Input data:
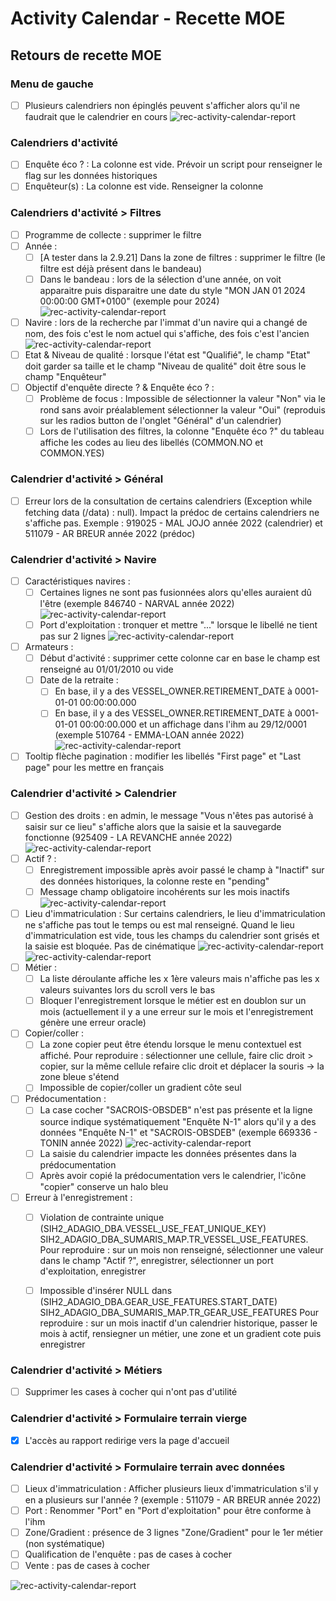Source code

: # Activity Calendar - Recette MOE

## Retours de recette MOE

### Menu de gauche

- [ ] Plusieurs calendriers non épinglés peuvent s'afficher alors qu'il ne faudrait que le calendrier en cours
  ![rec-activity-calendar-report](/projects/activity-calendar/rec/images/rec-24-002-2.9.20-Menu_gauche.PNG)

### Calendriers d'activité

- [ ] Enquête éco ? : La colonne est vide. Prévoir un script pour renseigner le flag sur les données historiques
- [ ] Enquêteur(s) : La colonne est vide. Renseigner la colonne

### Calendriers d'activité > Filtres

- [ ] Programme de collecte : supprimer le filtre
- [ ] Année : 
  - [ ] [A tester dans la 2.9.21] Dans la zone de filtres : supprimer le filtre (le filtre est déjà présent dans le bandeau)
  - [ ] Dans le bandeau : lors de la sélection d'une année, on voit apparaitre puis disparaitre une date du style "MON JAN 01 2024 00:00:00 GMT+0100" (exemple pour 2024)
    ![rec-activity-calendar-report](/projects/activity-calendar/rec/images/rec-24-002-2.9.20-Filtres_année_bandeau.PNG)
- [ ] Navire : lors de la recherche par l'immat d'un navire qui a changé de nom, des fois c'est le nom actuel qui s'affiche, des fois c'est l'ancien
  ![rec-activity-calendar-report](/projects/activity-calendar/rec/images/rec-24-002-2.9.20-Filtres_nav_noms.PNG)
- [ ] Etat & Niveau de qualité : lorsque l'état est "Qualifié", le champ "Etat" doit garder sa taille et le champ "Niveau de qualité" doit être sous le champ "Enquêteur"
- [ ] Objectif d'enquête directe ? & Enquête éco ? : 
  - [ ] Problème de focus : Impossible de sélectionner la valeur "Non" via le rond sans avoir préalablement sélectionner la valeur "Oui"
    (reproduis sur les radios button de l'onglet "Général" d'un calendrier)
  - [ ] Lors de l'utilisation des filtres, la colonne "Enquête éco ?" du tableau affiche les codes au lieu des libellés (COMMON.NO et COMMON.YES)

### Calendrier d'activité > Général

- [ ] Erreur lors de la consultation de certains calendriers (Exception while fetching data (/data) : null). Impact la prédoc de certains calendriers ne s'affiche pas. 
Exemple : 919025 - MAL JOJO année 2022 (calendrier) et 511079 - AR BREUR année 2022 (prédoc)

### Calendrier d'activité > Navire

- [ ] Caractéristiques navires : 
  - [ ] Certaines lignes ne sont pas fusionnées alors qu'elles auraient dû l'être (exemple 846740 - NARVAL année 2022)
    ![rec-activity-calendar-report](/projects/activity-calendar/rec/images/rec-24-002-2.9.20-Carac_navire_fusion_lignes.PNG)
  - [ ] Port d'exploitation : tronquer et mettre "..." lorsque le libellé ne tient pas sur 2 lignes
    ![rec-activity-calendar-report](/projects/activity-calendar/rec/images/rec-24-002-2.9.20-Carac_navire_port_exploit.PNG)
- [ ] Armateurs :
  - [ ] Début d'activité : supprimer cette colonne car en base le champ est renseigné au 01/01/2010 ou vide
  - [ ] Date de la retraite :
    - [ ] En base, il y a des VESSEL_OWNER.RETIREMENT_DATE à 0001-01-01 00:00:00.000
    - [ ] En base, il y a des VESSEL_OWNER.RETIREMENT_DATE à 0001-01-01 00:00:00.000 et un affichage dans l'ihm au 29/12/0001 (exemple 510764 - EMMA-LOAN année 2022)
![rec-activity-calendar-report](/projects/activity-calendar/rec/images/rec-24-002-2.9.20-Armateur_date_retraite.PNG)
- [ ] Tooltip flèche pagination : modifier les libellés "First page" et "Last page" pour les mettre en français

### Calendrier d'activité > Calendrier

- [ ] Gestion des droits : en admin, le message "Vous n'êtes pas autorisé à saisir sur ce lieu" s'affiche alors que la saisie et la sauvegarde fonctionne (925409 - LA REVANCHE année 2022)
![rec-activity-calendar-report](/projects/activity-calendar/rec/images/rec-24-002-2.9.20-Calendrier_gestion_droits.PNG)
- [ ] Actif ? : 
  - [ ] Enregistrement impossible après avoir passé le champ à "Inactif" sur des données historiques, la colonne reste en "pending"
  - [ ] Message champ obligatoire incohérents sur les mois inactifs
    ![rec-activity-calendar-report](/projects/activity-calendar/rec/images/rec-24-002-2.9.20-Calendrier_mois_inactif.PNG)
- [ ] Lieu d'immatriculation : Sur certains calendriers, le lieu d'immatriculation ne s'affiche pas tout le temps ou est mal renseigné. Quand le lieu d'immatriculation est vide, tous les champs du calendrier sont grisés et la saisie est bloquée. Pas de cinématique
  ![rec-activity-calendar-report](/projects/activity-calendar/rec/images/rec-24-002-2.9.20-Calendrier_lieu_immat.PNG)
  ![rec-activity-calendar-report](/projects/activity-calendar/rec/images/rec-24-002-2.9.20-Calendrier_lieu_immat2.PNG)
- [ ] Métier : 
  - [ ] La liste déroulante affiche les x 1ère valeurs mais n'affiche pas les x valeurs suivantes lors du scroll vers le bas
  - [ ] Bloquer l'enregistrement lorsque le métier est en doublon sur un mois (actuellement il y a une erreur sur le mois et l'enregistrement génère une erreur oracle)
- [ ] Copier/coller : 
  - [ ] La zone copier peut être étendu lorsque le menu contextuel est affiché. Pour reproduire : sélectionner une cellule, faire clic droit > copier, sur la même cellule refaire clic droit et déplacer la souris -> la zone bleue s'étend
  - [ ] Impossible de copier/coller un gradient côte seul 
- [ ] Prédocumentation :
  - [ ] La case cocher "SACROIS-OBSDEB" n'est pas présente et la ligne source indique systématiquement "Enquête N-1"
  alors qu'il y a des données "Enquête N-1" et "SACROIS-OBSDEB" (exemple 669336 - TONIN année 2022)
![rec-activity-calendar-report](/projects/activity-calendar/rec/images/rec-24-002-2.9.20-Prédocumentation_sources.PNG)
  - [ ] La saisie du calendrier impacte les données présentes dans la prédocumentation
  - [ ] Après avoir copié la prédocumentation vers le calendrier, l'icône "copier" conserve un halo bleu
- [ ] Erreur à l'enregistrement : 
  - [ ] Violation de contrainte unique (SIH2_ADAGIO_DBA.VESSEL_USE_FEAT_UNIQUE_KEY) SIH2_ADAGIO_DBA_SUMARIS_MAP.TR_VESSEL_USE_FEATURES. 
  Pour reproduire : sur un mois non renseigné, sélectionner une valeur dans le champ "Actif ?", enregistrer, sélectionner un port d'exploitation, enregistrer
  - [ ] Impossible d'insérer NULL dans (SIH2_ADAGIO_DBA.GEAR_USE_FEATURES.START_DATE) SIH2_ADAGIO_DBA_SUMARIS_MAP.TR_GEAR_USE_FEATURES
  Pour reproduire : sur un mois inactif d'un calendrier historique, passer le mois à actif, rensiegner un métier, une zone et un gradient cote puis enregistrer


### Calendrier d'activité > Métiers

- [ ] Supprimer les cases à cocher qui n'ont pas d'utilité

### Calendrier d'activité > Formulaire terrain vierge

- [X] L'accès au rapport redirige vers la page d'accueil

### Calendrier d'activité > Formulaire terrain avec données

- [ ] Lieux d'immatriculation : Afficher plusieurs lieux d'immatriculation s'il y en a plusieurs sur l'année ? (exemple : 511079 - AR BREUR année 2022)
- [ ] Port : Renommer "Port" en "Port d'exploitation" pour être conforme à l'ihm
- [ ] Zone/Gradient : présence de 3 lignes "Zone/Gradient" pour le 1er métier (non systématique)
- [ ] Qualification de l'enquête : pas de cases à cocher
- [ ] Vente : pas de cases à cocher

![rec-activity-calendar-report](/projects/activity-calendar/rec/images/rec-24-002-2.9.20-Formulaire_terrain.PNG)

Required action:
Print exactly the lines above, between the one holding "- Recette MOE" and the one holding "- [ ] Enquêteur(s)", inclusive, and nothing besides.

Task response:
: # Activity Calendar - Recette MOE

## Retours de recette MOE

### Menu de gauche

- [ ] Plusieurs calendriers non épinglés peuvent s'afficher alors qu'il ne faudrait que le calendrier en cours
  ![rec-activity-calendar-report](/projects/activity-calendar/rec/images/rec-24-002-2.9.20-Menu_gauche.PNG)

### Calendriers d'activité

- [ ] Enquête éco ? : La colonne est vide. Prévoir un script pour renseigner le flag sur les données historiques
- [ ] Enquêteur(s) : La colonne est vide. Renseigner la colonne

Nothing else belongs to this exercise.